Re: BUG: HANG_DETECT waiting for migration_cpu_stop() complete

From: Mukesh Ojha
Date: Fri Sep 23 2022 - 10:35:08 EST


Hi Peter,


On 9/7/2022 2:20 AM, Peter Zijlstra wrote:
On Tue, Sep 06, 2022 at 04:40:03PM -0400, Waiman Long wrote:

I've not followed the earlier stuff due to being unreadable; just
reacting to this..

We are able to reproduce this issue explained at this link

https://lore.kernel.org/lkml/88b2910181bda955ac46011b695c53f7da39ac47.camel@xxxxxxxxxxxx/



diff --git a/kernel/sched/core.c b/kernel/sched/core.c
index 838623b68031..5d9ea1553ec0 100644
--- a/kernel/sched/core.c
+++ b/kernel/sched/core.c
@@ -2794,9 +2794,9 @@ static int __set_cpus_allowed_ptr_locked(struct
task_struct *p,
                if (cpumask_equal(&p->cpus_mask, new_mask))
                        goto out;

-               if (WARN_ON_ONCE(p == current &&
-                                is_migration_disabled(p) &&
-                                !cpumask_test_cpu(task_cpu(p), new_mask)))
{
+               if (is_migration_disabled(p) &&
+                   !cpumask_test_cpu(task_cpu(p), new_mask)) {
+                       WARN_ON_ONCE(p == current);
                        ret = -EBUSY;
                        goto out;
                }
@@ -2818,7 +2818,11 @@ static int __set_cpus_allowed_ptr_locked(struct
task_struct *p,
        if (flags & SCA_USER)
                user_mask = clear_user_cpus_ptr(p);

-       ret = affine_move_task(rq, p, rf, dest_cpu, flags);
+       if (!is_migration_disabled(p) || (flags & SCA_MIGRATE_ENABLE)) {
+               ret = affine_move_task(rq, p, rf, dest_cpu, flags);
+       } else {
+               task_rq_unlock(rq, p, rf);
+       }

This cannot be right. There might be previous set_cpus_allowed_ptr()
callers that are blocked and waiting for the task to land on a valid
CPU.


Was thinking if just skipping as below will help here, well i am not sure .

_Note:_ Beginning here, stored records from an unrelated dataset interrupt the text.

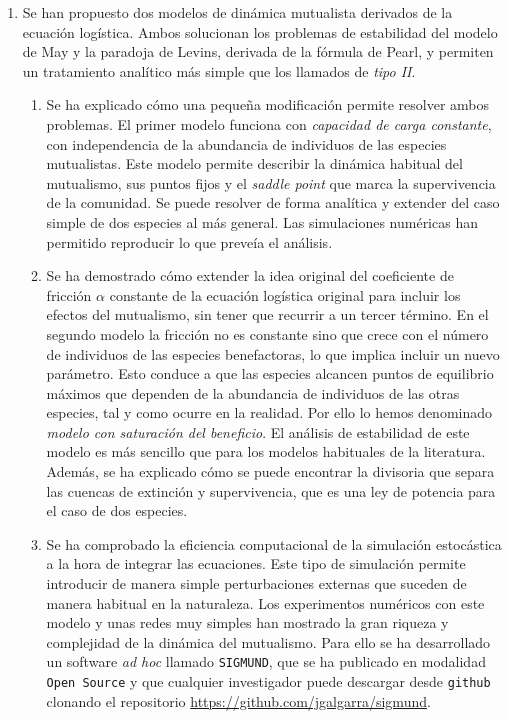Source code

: \begin{enumerate}
\item Se han propuesto dos modelos de dinámica mutualista derivados de la ecuación logística. Ambos solucionan los problemas de estabilidad del modelo de May y la paradoja de Levins, derivada de la fórmula de Pearl, y permiten un tratamiento analítico más simple que los llamados de \textit{tipo II}.
	\begin{enumerate}
	\item Se ha explicado cómo una pequeña modificación permite resolver ambos problemas. El primer modelo funciona con \textit{capacidad de carga constante}, con independencia de la abundancia de individuos de las especies mutualistas. Este modelo permite describir la dinámica habitual del mutualismo, sus puntos fijos y el \textit{saddle point} que marca la supervivencia de la comunidad. Se puede resolver de forma analítica y extender del caso simple de dos especies al más general. Las simulaciones numéricas han permitido reproducir lo que preveía el análisis.
	\item Se ha demostrado cómo extender la idea original del coeficiente de fricción $\alpha$ constante de la ecuación logística original para incluir los efectos del mutualismo, sin tener que recurrir a un tercer término. En el segundo modelo la fricción no es constante sino que crece con el número de individuos de las especies benefactoras, lo que implica incluir un nuevo parámetro. Esto conduce a que las especies alcancen puntos de equilibrio máximos que dependen de la abundancia de individuos de las otras especies, tal y como ocurre en la realidad. Por ello lo hemos denominado \textit{modelo con saturación del beneficio}. 
	El análisis de estabilidad de este modelo es más sencillo que para los modelos habituales de la literatura. Además, se ha explicado cómo se puede encontrar la divisoria que separa las cuencas de extinción y supervivencia, que es una ley de potencia para el caso de dos especies.
	\item Se ha comprobado la eficiencia computacional de la simulación estocástica a la hora de integrar las ecuaciones. Este tipo de simulación permite introducir de manera simple perturbaciones externas que suceden de manera habitual en la naturaleza. Los experimentos numéricos con este modelo y unas redes muy simples han mostrado la gran riqueza y complejidad de la dinámica del mutualismo. Para ello se ha desarrollado un software \textit{ad hoc} llamado \texttt{SIGMUND}, que se ha publicado en modalidad \texttt{Open Source} y que cualquier investigador puede descargar desde \texttt{github} clonando el repositorio \url{https://github.com/jgalgarra/sigmund}.
	\end{enumerate}
	


\end{enumerate}
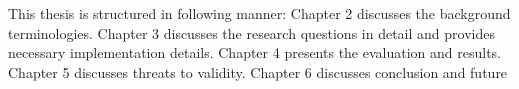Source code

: This thesis is structured in following manner: Chapter 2 discusses the background terminologies. Chapter 3 discusses the research questions in detail and provides necessary implementation details. Chapter 4 presents the evaluation and results. Chapter 5 discusses threats to validity. Chapter 6 discusses conclusion and future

But thinking what if we keep the task as it is on the same cpu and let's wait for migration to be enabled for the task to take care of it later.

------------------->O------------------------------------------

diff --git a/kernel/sched/core.c b/kernel/sched/core.c
index d90d37c..7717733 100644
--- a/kernel/sched/core.c
+++ b/kernel/sched/core.c
@@ -2390,8 +2390,10 @@ static int migration_cpu_stop(void *data)
* we're holding p->pi_lock.
*/
if (task_rq(p) == rq) {
- if (is_migration_disabled(p))
+ if (is_migration_disabled(p)) {
+ complete = true;
goto out;
+ }

if (pending) {


-Mukesh